● **ASSIGNMENT**: Your response should reproduce every line of the entries that contains the word "textcolor".

━━━━━━

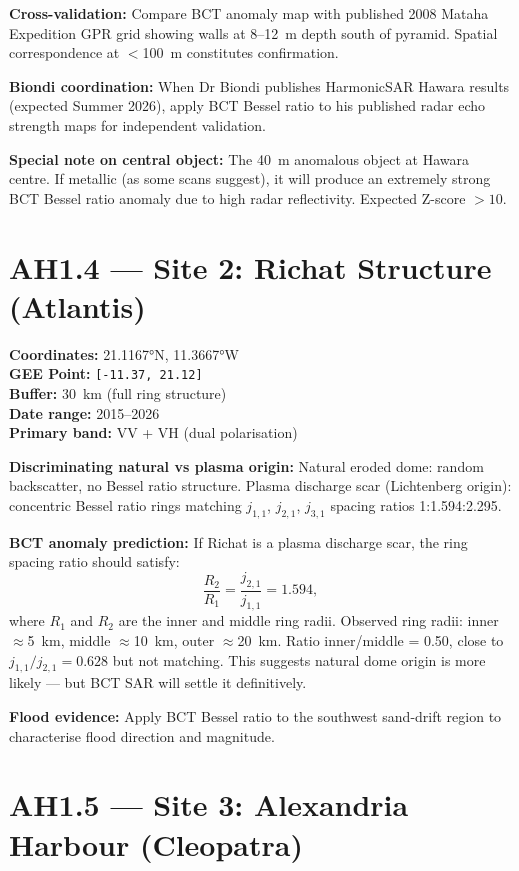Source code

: \documentclass[12pt,twocolumn]{article}
\begin{document}
\textbf{Cross-validation:} Compare BCT anomaly map with
published 2008 Mataha Expedition GPR grid showing walls
at 8--12~m depth south of pyramid. Spatial correspondence
at $<$100~m constitutes confirmation.

\textbf{Biondi coordination:} When Dr Biondi publishes
HarmonicSAR Hawara results (expected Summer 2026), apply
BCT Bessel ratio to his published radar echo strength maps
for independent validation.

\textbf{Special note on central object:} The 40~m anomalous
object at Hawara centre. If metallic (as some scans suggest),
it will produce an extremely strong BCT Bessel ratio anomaly
due to high radar reflectivity. Expected Z-score $>10$.

\section{AH1.4 --- Site 2: Richat Structure (Atlantis)}

\textbf{Coordinates:} 21.1167°N, 11.3667°W\\
\textbf{GEE Point:} \verb|[-11.37, 21.12]|\\
\textbf{Buffer:} 30~km (full ring structure)\\
\textbf{Date range:} 2015--2026\\
\textbf{Primary band:} VV + VH (dual polarisation)

\textbf{Discriminating natural vs plasma origin:}
Natural eroded dome: random backscatter, no Bessel ratio
structure. Plasma discharge scar (Lichtenberg origin):
concentric Bessel ratio rings matching $j_{1,1}$, $j_{2,1}$,
$j_{3,1}$ spacing ratios 1:1.594:2.295.

\textbf{BCT anomaly prediction:} If Richat is a plasma
discharge scar, the ring spacing ratio should satisfy:
\begin{equation}
\frac{R_2}{R_1} = \frac{j_{2,1}}{j_{1,1}} = 1.594,
\end{equation}
where $R_1$ and $R_2$ are the inner and middle ring radii.
Observed ring radii: inner $\approx$5~km, middle $\approx$10~km,
outer $\approx$20~km. Ratio inner/middle = 0.50, close to
$j_{1,1}/j_{2,1} = 0.628$ but not matching. This suggests
natural dome origin is more likely --- but BCT SAR will
settle it definitively.

\textbf{Flood evidence:} Apply BCT Bessel ratio to the
southwest sand-drift region to characterise flood direction
and magnitude.

\section{AH1.5 --- Site 3: Alexandria Harbour (Cleopatra)}
\end{document}
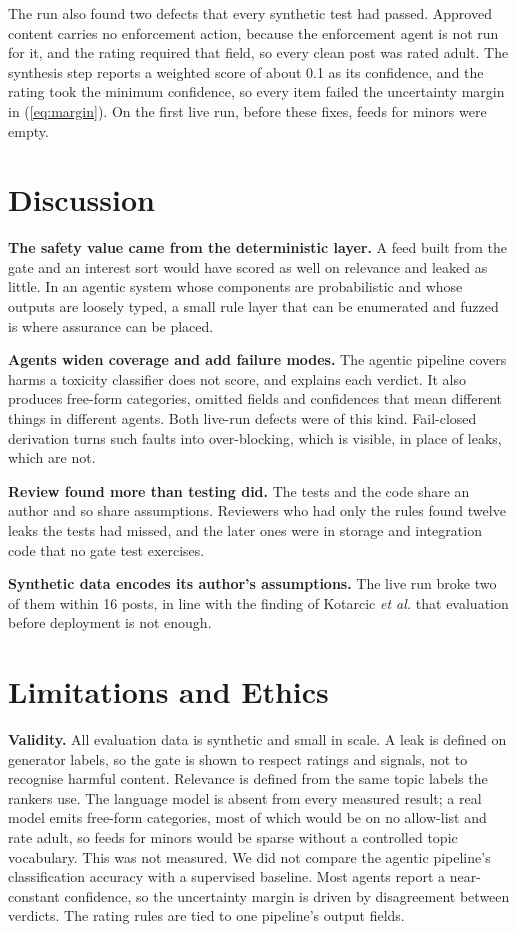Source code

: \documentclass[conference]{IEEEtran}
\begin{document}
The run also found two defects that every synthetic test had passed. Approved content carries no enforcement action, because the enforcement agent is not run for it, and the rating required that field, so every clean post was rated adult. The synthesis step reports a weighted score of about 0.1 as its confidence, and the rating took the minimum confidence, so every item failed the uncertainty margin in (\ref{eq:margin}). On the first live run, before these fixes, feeds for minors were empty.

\section{Discussion}

\textbf{The safety value came from the deterministic layer.} A feed built from the gate and an interest sort would have scored as well on relevance and leaked as little. In an agentic system whose components are probabilistic and whose outputs are loosely typed, a small rule layer that can be enumerated and fuzzed is where assurance can be placed.

\textbf{Agents widen coverage and add failure modes.} The agentic pipeline covers harms a toxicity classifier does not score, and explains each verdict. It also produces free-form categories, omitted fields and confidences that mean different things in different agents. Both live-run defects were of this kind. Fail-closed derivation turns such faults into over-blocking, which is visible, in place of leaks, which are not.

\textbf{Review found more than testing did.} The tests and the code share an author and so share assumptions. Reviewers who had only the rules found twelve leaks the tests had missed, and the later ones were in storage and integration code that no gate test exercises.

\textbf{Synthetic data encodes its author's assumptions.} The live run broke two of them within 16 posts, in line with the finding of Kotarcic \emph{et al.} \cite{kotarcic2022human} that evaluation before deployment is not enough.

\section{Limitations and Ethics}
\label{sec:limits}

\textbf{Validity.} All evaluation data is synthetic and small in scale. A leak is defined on generator labels, so the gate is shown to respect ratings and signals, not to recognise harmful content. Relevance is defined from the same topic labels the rankers use. The language model is absent from every measured result; a real model emits free-form categories, most of which would be on no allow-list and rate adult, so feeds for minors would be sparse without a controlled topic vocabulary. This was not measured. We did not compare the agentic pipeline's classification accuracy with a supervised baseline. Most agents report a near-constant confidence, so the uncertainty margin is driven by disagreement between verdicts. The rating rules are tied to one pipeline's output fields.
\end{document}
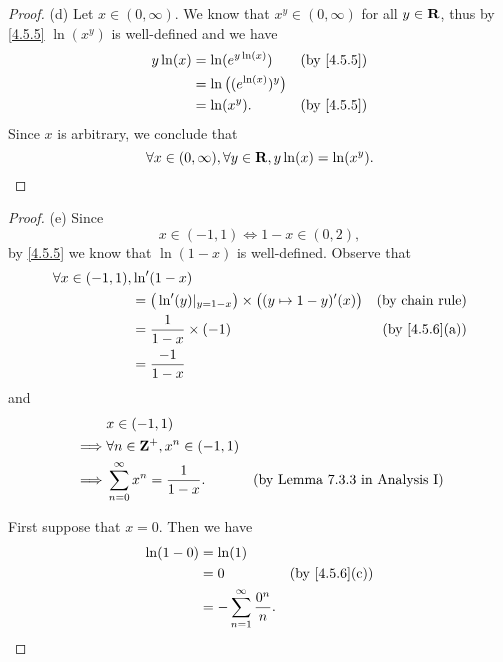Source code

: \begin{proof}{(d)}
  Let \(x \in (0, \infty)\).
  We know that \(x^y \in (0, \infty)\) for all \(y \in \mathbf{R}\), thus by \cref{4.5.5} \(\ln(x^y)\) is well-defined and we have
  \begin{align*}
    y \ln(x) & = \ln(e^{y \ln(x)})             & \text{(by \cref{4.5.5})} \\
             & = \ln\big((e^{\ln(x)})^{y}\big)                            \\
             & = \ln(x^y).                     & \text{(by \cref{4.5.5})}
  \end{align*}
  Since \(x\) is arbitrary, we conclude that
  \[
    \forall x \in (0, \infty), \forall y \in \mathbf{R}, y \ln(x) = \ln(x^y).
  \]
\end{proof}

\begin{proof}{(e)}
  Since
  \[
    x \in (-1, 1) \iff 1 - x \in (0, 2),
  \]
  by \cref{4.5.5} we know that \(\ln(1 - x)\) is well-defined.
  Observe that
  \begin{align*}
    \forall x \in (-1, 1), & \ln'(1 - x)                                                                                           \\
                           & = \big(\ln'(y)|_{y = 1 - x}\big) \times \big((y \mapsto 1 - y)'(x)\big) & \text{(by chain rule)}      \\
                           & = \frac{1}{1 - x} \times (-1)                                           & \text{(by \cref{4.5.6}(a))} \\
                           & = \frac{-1}{1 - x}
  \end{align*}
  and
  \begin{align*}
             & x \in (-1, 1)                                                                      \\
    \implies & \forall n \in \mathbf{Z}^+, x^n \in (-1, 1)                                                \\
    \implies & \sum_{n = 0}^\infty x^n = \frac{1}{1 - x}. & \text{(by Lemma 7.3.3 in Analysis I)}
  \end{align*}

  First suppose that \(x = 0\).
  Then we have
  \begin{align*}
    \ln(1 - 0) & = \ln(1)                                                             \\
               & = 0                                    & \text{(by \cref{4.5.6}(c))} \\
               & = - \sum_{n = 1}^\infty \frac{0^n}{n}.
  \end{align*}


\end{proof}
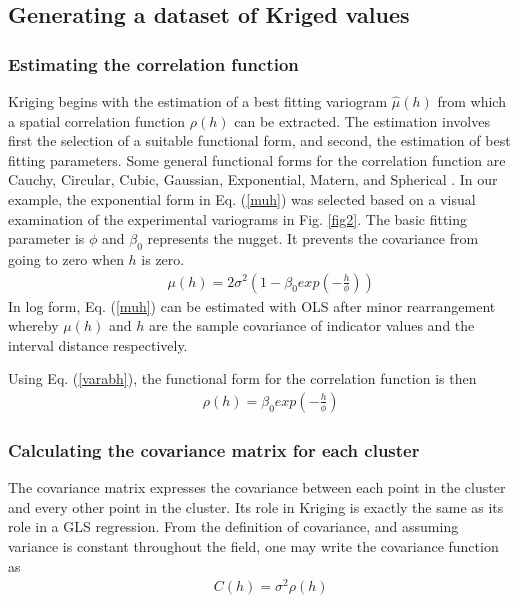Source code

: \documentclass[Journal]{ascelike}
\begin{document}
\subsection{Generating a dataset of Kriged values} \label{casestudy3}
\subsubsection{Estimating the correlation function} \label{casestudy31}
Kriging begins with the estimation of a best fitting variogram $\hat \mu (h)$ from which a spatial
correlation function $\rho(h)$ can be extracted. The estimation involves first the selection of a
suitable functional form, and second, the estimation of best fitting parameters. Some general
functional forms for the correlation function are Cauchy, Circular, Cubic, Gaussian,
Exponential, Matern, and Spherical \cite{Wackernagel1998,Diggle2001}. In our
example, the exponential form in Eq. (\ref{muh}) was selected based on a visual examination of
the experimental variograms in Fig. \ref{fig2}. The basic fitting parameter is $\phi$ and $\beta_0$ represents the
nugget. It prevents the covariance from going to zero when $h$ is zero.
\begin{eqnarray}
&& \mu(h)=2\sigma^2\left(1-\beta_0 exp(-\frac{h}{\phi})\right)  \label{muh}
\end{eqnarray}
In log form, Eq. (\ref{muh}) can be estimated with OLS after minor rearrangement whereby $\mu(h)$ and $h$ are the sample 
covariance of indicator values and the interval distance respectively.

Using Eq. (\ref{varabh}), the functional form for the correlation function is then
\begin{eqnarray}
&& \rho(h)=\beta_0 exp(-\frac{h}{\phi})  \label{rhoh}
\end{eqnarray}
\subsubsection{Calculating the covariance matrix for each cluster} \label{casestudy32}
The covariance matrix expresses the covariance between each point in the cluster and every other point in the cluster. 
Its role in Kriging is exactly the same as its role in a GLS regression. From the definition of covariance, and assuming 
variance is constant throughout the field, one may write the covariance function as
\begin{eqnarray}
&& C(h)=\sigma^2 \rho(h)  \label{Ch}
\end{eqnarray}
\end{document}
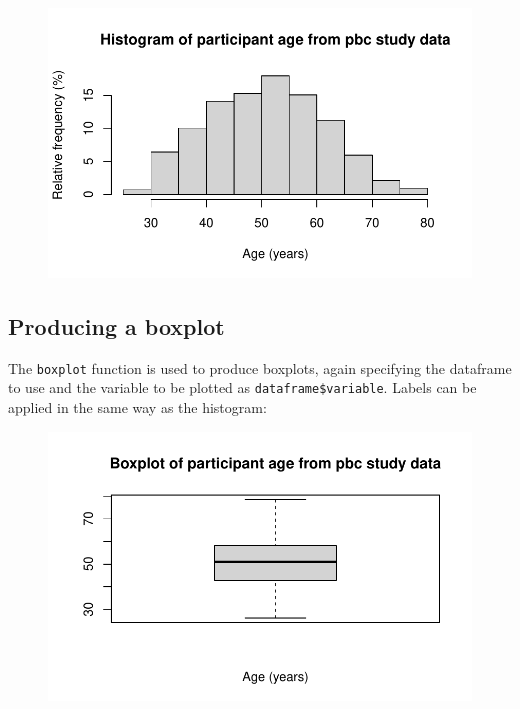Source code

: \documentclass[
  a4paper,
]{memoir}
\newenvironment{Shaded}{\begin{snugshade}}{\end{snugshade}}
\newcommand{\AttributeTok}[1]{\textcolor[rgb]{0.00,0.00,0.00}{#1}}
\newcommand{\FunctionTok}[1]{\textcolor[rgb]{0.00,0.00,0.00}{#1}}
\newcommand{\NormalTok}[1]{\textcolor[rgb]{0.00,0.00,0.00}{#1}}
\newcommand{\SpecialCharTok}[1]{\textcolor[rgb]{0.00,0.00,0.00}{#1}}
\newcommand{\StringTok}[1]{\textcolor[rgb]{0.00,0.00,0.00}{#1}}
\begin{document}
\begin{figure}[H]

{\centering \includegraphics{01-intro_files/figure-pdf/unnamed-chunk-94-1.pdf}

}

\end{figure}

\hypertarget{producing-a-boxplot-1}{%
\subsection{Producing a boxplot}\label{producing-a-boxplot-1}}

The \texttt{boxplot} function is used to produce boxplots, again
specifying the dataframe to use and the variable to be plotted as
\texttt{dataframe\$variable}. Labels can be applied in the same way as
the histogram:

\begin{Shaded}
\end{Shaded}

\begin{figure}[H]

{\centering \includegraphics{01-intro_files/figure-pdf/unnamed-chunk-95-1.pdf}

}

\end{figure}
\end{document}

━━━━━━

● **EXPECTED ANSWER**:
\newcommand{\AttributeTok}[1]{\textcolor[rgb]{0.00,0.00,0.00}{#1}}
\newcommand{\FunctionTok}[1]{\textcolor[rgb]{0.00,0.00,0.00}{#1}}
\newcommand{\NormalTok}[1]{\textcolor[rgb]{0.00,0.00,0.00}{#1}}
\newcommand{\SpecialCharTok}[1]{\textcolor[rgb]{0.00,0.00,0.00}{#1}}
\newcommand{\StringTok}[1]{\textcolor[rgb]{0.00,0.00,0.00}{#1}}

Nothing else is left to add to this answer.